Classification of endometrial polyps

An endometrial polyp is a benign formation, consisting of a body and a stalk, which is located inside the uterus. The neoplasm appears from the growing endometrium (inner wall of the uterus). A polyp can appear in the form of one neoplasm or several. After removal, the polyp may appear again. This indicates the presence of a disease called polyposis.

Classification of polyps:

  • Fibrous. The neoplasm is formed from the connective endometrial layer. There is a high risk of recurrence after removal. Such neoplasms often degenerate into cancer. It is more often diagnosed in premenopausal or menopausal women.
  • Glandular. The simplest type of neoplasm, formed from the uterine mucosa. These polyps are small in size, rarely reappear after removal, and rarely degenerate into a malignant neoplasm. Most often found in young and nulliparous women.
  • Glandular-fibrous. The neoplasm grows from the glandular and connective endometrial layer. The size of such polyps can be above average (from 2 cm). There is a high risk of recurrence after removal, so patients are prescribed a course of hormonal drugs after surgery.
  • Atypical. These are large neoplasms with a homogeneous structure, which more often than other types degenerate into a cancerous tumor. Some patients are given chemotherapy after surgery to prevent cancer cells from developing in the cervix or uterine cavity.

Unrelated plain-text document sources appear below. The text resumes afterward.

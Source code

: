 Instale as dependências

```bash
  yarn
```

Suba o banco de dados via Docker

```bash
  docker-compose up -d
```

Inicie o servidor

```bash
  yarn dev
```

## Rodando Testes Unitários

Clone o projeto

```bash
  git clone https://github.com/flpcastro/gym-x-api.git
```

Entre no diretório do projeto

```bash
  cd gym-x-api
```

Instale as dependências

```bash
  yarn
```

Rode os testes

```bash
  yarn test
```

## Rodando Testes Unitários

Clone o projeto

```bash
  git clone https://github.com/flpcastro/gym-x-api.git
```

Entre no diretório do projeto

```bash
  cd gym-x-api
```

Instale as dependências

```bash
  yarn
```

Causes of endometrial polyps

Polyps in the uterus can occur in women of any age, regardless of sexual activity, pregnancy and childbirth. According to statistics, most cases of the disease are recorded in women over 30-35 years old. At a young age, when women become pregnant and give birth, glandular types of polyps appear more often; in old age, after menopause, fibrous types appear.

Causes of pathology:

  • Hormonal imbalance: excess estrogen or lack of progesterone.
  • Injuries to the uterus: abortion, curettage, violation of the terms of use of the intrauterine device. Complications during pregnancy and childbirth: miscarriage, miscarriage, difficult childbirth.
  • Endocrine system disorders: thyroid disease, diabetes, obesity.
  • Inflammation in the pelvic area: genital infections, inflammation of the inner lining of the uterus.

Symptoms of the disease

Single polyps may not manifest themselves in any way. As a rule, they are detected during an ultrasound or a routine examination by a gynecologist. If multiple tumors occur in the uterus, a woman may experience the following symptoms:

  • Menstrual irregularities.
  • Heavy or prolonged menstruation.
  • Pain during menstruation or sexual intercourse.
  • Intermenstrual bleeding or spotting.
  • Spotting after sexual intercourse.

Episodic bleeding from exertion or stress after menopause.